DATASET RECORDS:
---+---

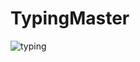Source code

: # TypingMaster

![typing](https://user-images.githubusercontent.com/74947287/179158575-bb4a2e78-a387-4b1e-9a32-6aec4a5dc99e.png)
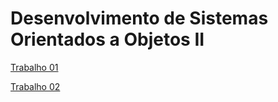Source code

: # Desenvolvimento de Sistemas Orientados a Objetos II

[Trabalho 01](https://github.com/g-saldanha/dsoII/tree/master/Trabalho01)


[Trabalho 02]()
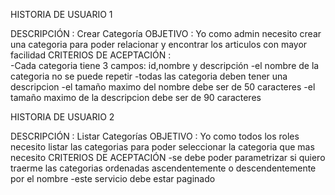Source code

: HISTORIA DE USUARIO 1

DESCRIPCIÓN : Crear Categoría
OBJETIVO : Yo como admin
necesito crear una categoria 
para poder relacionar y encontrar los articulos con mayor facilidad
CRITERIOS DE ACEPTACIÓN :  
-Cada categoria tiene 3 campos: id,nombre y descripción
-el nombre de la categoria no se puede repetir
-todas las categoria deben tener una descripcion
-el tamaño maximo del nombre debe ser de 50 caracteres
-el tamaño maximo de la descripcion debe ser de 90 caracteres

HISTORIA DE USUARIO 2

DESCRIPCIÓN : Listar Categorías
OBJETIVO : Yo como todos los roles
necesito listar las categorias
para poder seleccionar la categoria que mas necesito
CRITERIOS DE ACEPTACIÓN
-se debe poder parametrizar si quiero traerme las categorias ordenadas ascendentemente o descendentemente por el nombre
-este servicio debe estar paginado
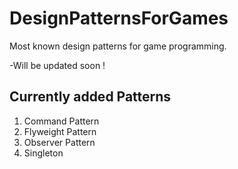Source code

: # DesignPatternsForGames
Most known design patterns for game programming. 

-Will be updated soon !

## Currently added Patterns
1. Command Pattern
2. Flyweight Pattern
3. Observer Pattern
4. Singleton
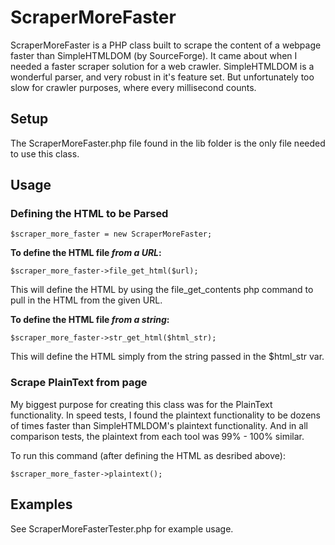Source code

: ScraperMoreFaster
=============

ScraperMoreFaster is a PHP class built to scrape the content of a webpage faster than SimpleHTMLDOM (by SourceForge). It came about when I needed a faster scraper solution for a web crawler. SimpleHTMLDOM is a wonderful parser, and very robust in it's feature set. But unfortunately too slow for crawler purposes, where every millisecond counts.

Setup
-----

The ScraperMoreFaster.php file found in the lib folder is the only file needed to use this class.

Usage
-----

### Defining the HTML to be Parsed

	$scraper_more_faster = new ScraperMoreFaster;

**To define the HTML file *from a URL*:**
	
	$scraper_more_faster->file_get_html($url);

This will define the HTML by using the file_get_contents php command to pull in the HTML from the given URL.

**To define the HTML file *from a string*:**
	
	$scraper_more_faster->str_get_html($html_str);

This will define the HTML simply from the string passed in the $html_str var.



### Scrape PlainText from page

My biggest purpose for creating this class was for the PlainText functionality. In speed tests, I found the plaintext functionality to be dozens of times faster than SimpleHTMLDOM's plaintext functionality. And in all comparison tests, the plaintext from each tool was 99% - 100% similar.

To run this command (after defining the HTML as desribed above):

	$scraper_more_faster->plaintext();


Examples
--------

See ScraperMoreFasterTester.php for example usage.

---+---

Would you restate all of the data above word for word, omitting the pictures?

RESPONSE TO THE EXERCISE:
Source code

: # TypingMaster

![typing](https://user-images.githubusercontent.com/74947287/179158575-bb4a2e78-a387-4b1e-9a32-6aec4a5dc99e.png)
Source code

: # Desenvolvimento de Sistemas Orientados a Objetos II

[Trabalho 01](https://github.com/g-saldanha/dsoII/tree/master/Trabalho01)


[Trabalho 02]()
Source code

: HISTORIA DE USUARIO 1

DESCRIPCIÓN : Crear Categoría
OBJETIVO : Yo como admin
necesito crear una categoria 
para poder relacionar y encontrar los articulos con mayor facilidad
CRITERIOS DE ACEPTACIÓN :  
-Cada categoria tiene 3 campos: id,nombre y descripción
-el nombre de la categoria no se puede repetir
-todas las categoria deben tener una descripcion
-el tamaño maximo del nombre debe ser de 50 caracteres
-el tamaño maximo de la descripcion debe ser de 90 caracteres

HISTORIA DE USUARIO 2

DESCRIPCIÓN : Listar Categorías
OBJETIVO : Yo como todos los roles
necesito listar las categorias
para poder seleccionar la categoria que mas necesito
CRITERIOS DE ACEPTACIÓN
-se debe poder parametrizar si quiero traerme las categorias ordenadas ascendentemente o descendentemente por el nombre
-este servicio debe estar paginado
Source code

: # DesignPatternsForGames
Most known design patterns for game programming. 

-Will be updated soon !

## Currently added Patterns
1. Command Pattern
2. Flyweight Pattern
3. Observer Pattern
4. Singleton
Source code

: ScraperMoreFaster
=============

ScraperMoreFaster is a PHP class built to scrape the content of a webpage faster than SimpleHTMLDOM (by SourceForge). It came about when I needed a faster scraper solution for a web crawler. SimpleHTMLDOM is a wonderful parser, and very robust in it's feature set. But unfortunately too slow for crawler purposes, where every millisecond counts.

Setup
-----

The ScraperMoreFaster.php file found in the lib folder is the only file needed to use this class.

Usage
-----

### Defining the HTML to be Parsed

	$scraper_more_faster = new ScraperMoreFaster;

**To define the HTML file *from a URL*:**
	
	$scraper_more_faster->file_get_html($url);

This will define the HTML by using the file_get_contents php command to pull in the HTML from the given URL.

**To define the HTML file *from a string*:**
	
	$scraper_more_faster->str_get_html($html_str);

This will define the HTML simply from the string passed in the $html_str var.



### Scrape PlainText from page

My biggest purpose for creating this class was for the PlainText functionality. In speed tests, I found the plaintext functionality to be dozens of times faster than SimpleHTMLDOM's plaintext functionality. And in all comparison tests, the plaintext from each tool was 99% - 100% similar.

To run this command (after defining the HTML as desribed above):

	$scraper_more_faster->plaintext();


Examples
--------

See ScraperMoreFasterTester.php for example usage.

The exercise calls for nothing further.